Not some version of the truth, or part of the truth, or truth that’s technically true but isn’t the real reason for your behavior. It’s got to be, as they say, “the whole truth.”
If you do it, you’ll never again forget which excuses you made to whom, because the truth will be at the bottom of all your explanations. At an ethical level, telling the truth helps you to believe you’re a good and honest individual while allowing you to behave in ways consistent with that self-image.
Before getting to the reason for this advice, let’s look at three faux excuses that don’t measure up to the truth:
- The version of the truth. You were late for a meeting due to lingering too long over your latte. There was a particularly busy rush hour that day, so you offer as your excuse, “Traffic was terrible today.”
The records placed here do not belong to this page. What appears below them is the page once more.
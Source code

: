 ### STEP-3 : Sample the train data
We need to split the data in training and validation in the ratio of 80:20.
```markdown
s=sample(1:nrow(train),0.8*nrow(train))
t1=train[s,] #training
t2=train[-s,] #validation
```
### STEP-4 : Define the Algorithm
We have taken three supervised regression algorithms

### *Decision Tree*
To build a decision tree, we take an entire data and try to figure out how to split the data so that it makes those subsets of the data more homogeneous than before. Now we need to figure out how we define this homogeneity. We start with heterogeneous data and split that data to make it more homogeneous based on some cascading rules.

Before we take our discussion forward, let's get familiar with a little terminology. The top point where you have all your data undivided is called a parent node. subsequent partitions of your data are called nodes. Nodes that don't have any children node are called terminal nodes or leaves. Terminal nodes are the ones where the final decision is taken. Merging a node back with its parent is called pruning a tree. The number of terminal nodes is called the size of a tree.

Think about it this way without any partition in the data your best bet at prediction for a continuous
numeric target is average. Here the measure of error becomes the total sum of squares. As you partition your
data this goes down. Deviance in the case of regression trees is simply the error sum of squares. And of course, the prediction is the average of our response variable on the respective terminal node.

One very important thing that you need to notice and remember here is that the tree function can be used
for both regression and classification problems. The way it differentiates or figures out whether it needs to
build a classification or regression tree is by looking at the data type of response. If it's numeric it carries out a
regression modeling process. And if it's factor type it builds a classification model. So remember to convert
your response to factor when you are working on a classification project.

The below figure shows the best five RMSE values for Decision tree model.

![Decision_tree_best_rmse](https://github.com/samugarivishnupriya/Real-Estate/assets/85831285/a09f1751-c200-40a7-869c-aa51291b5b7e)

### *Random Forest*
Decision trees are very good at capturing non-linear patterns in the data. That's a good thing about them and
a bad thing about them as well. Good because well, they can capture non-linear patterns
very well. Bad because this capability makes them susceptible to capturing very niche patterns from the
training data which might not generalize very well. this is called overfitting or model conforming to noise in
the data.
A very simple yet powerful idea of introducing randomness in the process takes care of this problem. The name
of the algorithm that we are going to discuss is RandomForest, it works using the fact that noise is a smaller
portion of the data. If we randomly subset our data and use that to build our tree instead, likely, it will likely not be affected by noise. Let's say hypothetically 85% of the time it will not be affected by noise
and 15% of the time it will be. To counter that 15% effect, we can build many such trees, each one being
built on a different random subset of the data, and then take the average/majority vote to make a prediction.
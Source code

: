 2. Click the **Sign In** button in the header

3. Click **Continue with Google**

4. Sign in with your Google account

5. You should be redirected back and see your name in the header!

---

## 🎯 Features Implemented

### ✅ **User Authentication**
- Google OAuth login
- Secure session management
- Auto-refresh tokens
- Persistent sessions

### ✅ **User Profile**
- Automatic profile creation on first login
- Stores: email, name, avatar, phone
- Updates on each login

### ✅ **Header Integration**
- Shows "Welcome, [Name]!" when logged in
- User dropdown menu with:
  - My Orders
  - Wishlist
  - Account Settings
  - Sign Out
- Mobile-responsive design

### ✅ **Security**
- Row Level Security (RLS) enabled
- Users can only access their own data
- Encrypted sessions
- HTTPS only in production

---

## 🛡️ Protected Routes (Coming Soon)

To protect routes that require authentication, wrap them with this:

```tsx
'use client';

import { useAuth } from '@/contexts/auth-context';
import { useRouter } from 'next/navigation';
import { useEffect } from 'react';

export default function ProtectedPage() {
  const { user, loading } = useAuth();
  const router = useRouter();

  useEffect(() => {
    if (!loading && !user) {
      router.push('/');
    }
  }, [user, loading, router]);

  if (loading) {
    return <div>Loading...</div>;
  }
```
- Part of the truth. You don’t really want to go to the Jack-and-Jill wedding shower you were invited to, so you give as your excuse the fact that your family is coming into town that day. It is true they’re coming, but the shower will be long over by the time your folks arrive in town.
- Technically the truth. Some lawyers are expert at giving reasons that are true but only in the technical sense of the word. It is possible, using this logic, that you only remembered your friend’s birthday 3 days after it was over. Your excuse may be that you think it’s much better to wish someone happy birthday in person. Technically that is true, but it’s not why you missed the big day.
In each of these cases, an honest excuse would have involved some loss of face or admission of fault; you’re not perfect after all. However, you would at least be spared the burden of having to remember all the surrounding details of the excuses you gave.
When communicated in a straightforward manner, being honest about the reason for your stumble allows the other individuals involved to feel empathy with you. If you provide an explanation that makes sense—and is 100% truthful—they should be more inclined to try to understand the situation from your perspective. Everyone is late sometimes, we all forget important occasions, and plenty of us prefer a Sunday afternoon alone than in the company of people opening presents.
Barlett, C. P. (2013). Excuses, excuses: A meta‐analytic review of how mitigating information can change aggression and an exploration of moderating variables. Aggressive Behavior, 39(6), 472-481.